* What you should do
In the entries below, how many lines hold the string "npmjs"? Answer with the number only.

* Material for this task
- - - - - - -

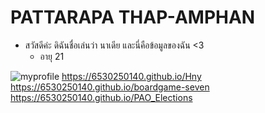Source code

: # PATTARAPA THAP-AMPHAN

- สวัสดีค่ะ ดิฉันชื่อเล่นว่า นาเดีย และนี่คือข้อมูลของฉัน <3 
  - อายุ 21
    


![myprofile](img/profile.jpg)
<https://6530250140.github.io/Hny>
<https://6530250140.github.io/boardgame-seven>
<https://6530250140.github.io/PAO_Elections>
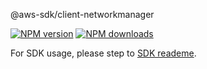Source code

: @aws-sdk/client-networkmanager

[![NPM version](https://img.shields.io/npm/v/@aws-sdk/client-networkmanager/preview.svg)](https://www.npmjs.com/package/@aws-sdk/client-networkmanager)
[![NPM downloads](https://img.shields.io/npm/dm/@aws-sdk/client-networkmanager.svg)](https://www.npmjs.com/package/@aws-sdk/client-networkmanager)

For SDK usage, please step to [SDK reademe](https://github.com/aws/aws-sdk-js-v3).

- - - - - - -

* Response to this task
2